Segment Open
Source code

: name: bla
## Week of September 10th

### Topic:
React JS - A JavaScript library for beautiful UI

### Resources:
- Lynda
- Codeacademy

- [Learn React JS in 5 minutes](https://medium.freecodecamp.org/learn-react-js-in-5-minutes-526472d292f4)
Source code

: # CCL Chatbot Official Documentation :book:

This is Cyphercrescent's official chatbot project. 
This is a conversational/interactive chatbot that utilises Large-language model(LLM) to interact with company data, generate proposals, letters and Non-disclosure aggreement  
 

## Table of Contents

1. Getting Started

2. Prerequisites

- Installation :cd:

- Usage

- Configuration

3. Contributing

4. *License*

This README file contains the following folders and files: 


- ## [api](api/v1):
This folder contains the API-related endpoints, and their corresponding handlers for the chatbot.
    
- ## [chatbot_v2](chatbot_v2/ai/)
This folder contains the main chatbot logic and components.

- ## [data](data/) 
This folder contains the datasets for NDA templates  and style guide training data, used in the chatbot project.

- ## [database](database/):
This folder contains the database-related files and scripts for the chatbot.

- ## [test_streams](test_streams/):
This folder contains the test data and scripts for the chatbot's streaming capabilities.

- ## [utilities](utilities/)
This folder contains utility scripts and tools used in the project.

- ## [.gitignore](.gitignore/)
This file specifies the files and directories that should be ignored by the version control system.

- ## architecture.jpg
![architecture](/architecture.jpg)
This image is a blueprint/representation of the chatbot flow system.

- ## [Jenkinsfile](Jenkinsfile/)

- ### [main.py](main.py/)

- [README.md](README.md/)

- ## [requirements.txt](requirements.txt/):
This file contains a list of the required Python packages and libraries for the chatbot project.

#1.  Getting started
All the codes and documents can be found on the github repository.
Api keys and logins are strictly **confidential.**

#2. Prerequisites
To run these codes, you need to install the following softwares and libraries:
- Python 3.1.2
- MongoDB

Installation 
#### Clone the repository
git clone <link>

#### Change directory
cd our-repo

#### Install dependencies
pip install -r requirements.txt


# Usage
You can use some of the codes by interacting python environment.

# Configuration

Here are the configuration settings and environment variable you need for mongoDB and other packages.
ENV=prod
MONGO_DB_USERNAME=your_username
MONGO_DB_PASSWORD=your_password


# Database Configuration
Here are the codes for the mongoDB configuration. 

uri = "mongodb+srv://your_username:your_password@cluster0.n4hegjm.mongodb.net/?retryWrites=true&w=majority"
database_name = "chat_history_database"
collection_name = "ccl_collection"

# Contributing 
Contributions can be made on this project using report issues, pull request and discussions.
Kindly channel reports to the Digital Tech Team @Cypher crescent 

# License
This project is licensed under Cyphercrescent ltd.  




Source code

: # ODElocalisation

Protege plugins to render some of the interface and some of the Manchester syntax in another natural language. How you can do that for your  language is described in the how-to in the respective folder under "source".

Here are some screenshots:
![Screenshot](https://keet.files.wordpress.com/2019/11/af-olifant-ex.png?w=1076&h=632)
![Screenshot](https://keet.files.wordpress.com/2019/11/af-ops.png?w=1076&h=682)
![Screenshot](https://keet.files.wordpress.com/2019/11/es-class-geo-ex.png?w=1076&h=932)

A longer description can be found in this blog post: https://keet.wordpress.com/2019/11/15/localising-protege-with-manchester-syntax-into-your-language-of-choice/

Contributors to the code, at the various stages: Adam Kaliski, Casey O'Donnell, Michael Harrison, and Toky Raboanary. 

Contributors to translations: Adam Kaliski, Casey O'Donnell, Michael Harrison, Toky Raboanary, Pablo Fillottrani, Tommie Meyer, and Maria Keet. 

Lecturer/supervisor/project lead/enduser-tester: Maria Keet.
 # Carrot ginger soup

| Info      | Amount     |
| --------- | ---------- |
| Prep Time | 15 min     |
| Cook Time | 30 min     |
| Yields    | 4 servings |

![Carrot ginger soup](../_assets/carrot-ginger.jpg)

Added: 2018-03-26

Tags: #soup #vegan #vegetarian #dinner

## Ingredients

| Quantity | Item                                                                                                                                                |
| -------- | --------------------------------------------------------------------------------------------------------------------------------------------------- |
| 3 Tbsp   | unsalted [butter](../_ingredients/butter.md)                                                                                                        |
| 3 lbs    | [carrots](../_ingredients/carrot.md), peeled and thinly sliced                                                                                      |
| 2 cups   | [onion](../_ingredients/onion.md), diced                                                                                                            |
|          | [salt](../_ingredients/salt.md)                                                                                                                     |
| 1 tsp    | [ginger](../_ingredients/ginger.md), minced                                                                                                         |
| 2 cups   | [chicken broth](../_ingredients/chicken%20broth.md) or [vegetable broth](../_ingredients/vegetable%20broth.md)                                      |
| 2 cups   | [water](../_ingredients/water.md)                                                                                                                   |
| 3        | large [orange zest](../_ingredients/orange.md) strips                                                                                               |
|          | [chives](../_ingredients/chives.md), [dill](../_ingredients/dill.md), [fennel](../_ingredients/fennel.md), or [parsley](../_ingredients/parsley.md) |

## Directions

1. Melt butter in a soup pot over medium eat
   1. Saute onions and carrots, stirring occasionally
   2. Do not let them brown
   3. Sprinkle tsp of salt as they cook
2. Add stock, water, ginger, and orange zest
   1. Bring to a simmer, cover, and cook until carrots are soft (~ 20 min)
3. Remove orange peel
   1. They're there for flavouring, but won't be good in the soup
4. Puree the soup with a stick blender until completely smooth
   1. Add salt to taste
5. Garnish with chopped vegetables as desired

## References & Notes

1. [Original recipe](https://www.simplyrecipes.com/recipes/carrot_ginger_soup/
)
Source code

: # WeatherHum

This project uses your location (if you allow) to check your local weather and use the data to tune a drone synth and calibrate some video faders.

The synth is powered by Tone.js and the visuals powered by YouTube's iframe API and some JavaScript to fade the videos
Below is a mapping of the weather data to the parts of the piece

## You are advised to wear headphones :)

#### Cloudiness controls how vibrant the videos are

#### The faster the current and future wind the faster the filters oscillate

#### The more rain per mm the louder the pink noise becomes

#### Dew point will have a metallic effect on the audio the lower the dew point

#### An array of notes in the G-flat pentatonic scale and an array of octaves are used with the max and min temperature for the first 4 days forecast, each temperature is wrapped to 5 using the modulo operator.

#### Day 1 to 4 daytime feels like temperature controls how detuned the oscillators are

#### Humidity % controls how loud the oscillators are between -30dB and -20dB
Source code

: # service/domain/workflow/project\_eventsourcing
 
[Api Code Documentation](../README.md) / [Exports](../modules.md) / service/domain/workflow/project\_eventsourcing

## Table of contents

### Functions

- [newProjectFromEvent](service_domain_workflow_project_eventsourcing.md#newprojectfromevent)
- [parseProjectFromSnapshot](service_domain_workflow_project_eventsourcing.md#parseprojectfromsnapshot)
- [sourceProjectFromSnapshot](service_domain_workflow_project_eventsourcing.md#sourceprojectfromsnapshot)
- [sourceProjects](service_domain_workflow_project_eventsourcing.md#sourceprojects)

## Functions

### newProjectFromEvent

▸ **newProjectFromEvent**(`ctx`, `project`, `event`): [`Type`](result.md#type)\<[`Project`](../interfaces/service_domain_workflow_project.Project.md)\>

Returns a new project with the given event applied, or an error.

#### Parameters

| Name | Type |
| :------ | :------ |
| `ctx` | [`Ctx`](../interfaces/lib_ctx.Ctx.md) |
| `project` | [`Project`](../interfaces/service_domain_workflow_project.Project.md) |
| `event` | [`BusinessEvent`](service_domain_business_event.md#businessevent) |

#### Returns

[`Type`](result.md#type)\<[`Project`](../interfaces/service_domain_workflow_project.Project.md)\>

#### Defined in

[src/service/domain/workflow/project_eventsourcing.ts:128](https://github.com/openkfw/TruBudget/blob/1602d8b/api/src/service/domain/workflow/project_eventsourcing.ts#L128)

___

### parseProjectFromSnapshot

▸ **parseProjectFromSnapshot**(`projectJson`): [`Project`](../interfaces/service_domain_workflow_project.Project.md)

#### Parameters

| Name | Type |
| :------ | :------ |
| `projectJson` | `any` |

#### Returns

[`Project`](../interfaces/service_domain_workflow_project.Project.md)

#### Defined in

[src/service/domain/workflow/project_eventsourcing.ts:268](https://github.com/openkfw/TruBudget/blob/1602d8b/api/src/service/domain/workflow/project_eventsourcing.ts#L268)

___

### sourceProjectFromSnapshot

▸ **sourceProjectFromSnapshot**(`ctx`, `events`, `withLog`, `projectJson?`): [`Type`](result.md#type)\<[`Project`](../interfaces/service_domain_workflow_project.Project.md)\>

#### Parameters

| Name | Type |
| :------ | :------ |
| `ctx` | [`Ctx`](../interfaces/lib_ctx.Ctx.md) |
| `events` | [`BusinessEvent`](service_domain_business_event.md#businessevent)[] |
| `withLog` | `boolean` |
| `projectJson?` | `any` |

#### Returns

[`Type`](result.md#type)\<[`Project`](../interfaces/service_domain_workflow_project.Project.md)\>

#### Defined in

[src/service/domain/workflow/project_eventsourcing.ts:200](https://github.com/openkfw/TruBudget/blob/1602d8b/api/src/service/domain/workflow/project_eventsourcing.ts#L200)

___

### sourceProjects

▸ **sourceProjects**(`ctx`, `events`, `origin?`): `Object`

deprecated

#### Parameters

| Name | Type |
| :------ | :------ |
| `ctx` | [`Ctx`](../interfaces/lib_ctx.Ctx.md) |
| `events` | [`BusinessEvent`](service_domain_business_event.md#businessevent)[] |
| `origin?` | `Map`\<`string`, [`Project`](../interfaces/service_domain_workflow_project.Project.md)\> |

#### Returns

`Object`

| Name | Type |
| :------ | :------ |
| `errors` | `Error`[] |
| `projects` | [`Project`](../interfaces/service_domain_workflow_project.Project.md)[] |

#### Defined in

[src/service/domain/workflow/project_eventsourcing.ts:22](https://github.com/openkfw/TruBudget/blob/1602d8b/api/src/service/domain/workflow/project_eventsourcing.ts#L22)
Segment Closed
(TRY IT): Reproduce only the lines above, starting at the line with "Added: 2018-03-26" and ending at the line with "[chicken broth](../_ingredients/chicken%20broth.md) or", exactly as written.

(SOLUTION TO THIS PROBLEM):
Added: 2018-03-26

Tags: #soup #vegan #vegetarian #dinner

## Ingredients

| Quantity | Item                                                                                                                                                |
| -------- | --------------------------------------------------------------------------------------------------------------------------------------------------- |
| 3 Tbsp   | unsalted [butter](../_ingredients/butter.md)                                                                                                        |
| 3 lbs    | [carrots](../_ingredients/carrot.md), peeled and thinly sliced                                                                                      |
| 2 cups   | [onion](../_ingredients/onion.md), diced                                                                                                            |
|          | [salt](../_ingredients/salt.md)                                                                                                                     |
| 1 tsp    | [ginger](../_ingredients/ginger.md), minced                                                                                                         |
| 2 cups   | [chicken broth](../_ingredients/chicken%20broth.md) or [vegetable broth](../_ingredients/vegetable%20broth.md)                                      |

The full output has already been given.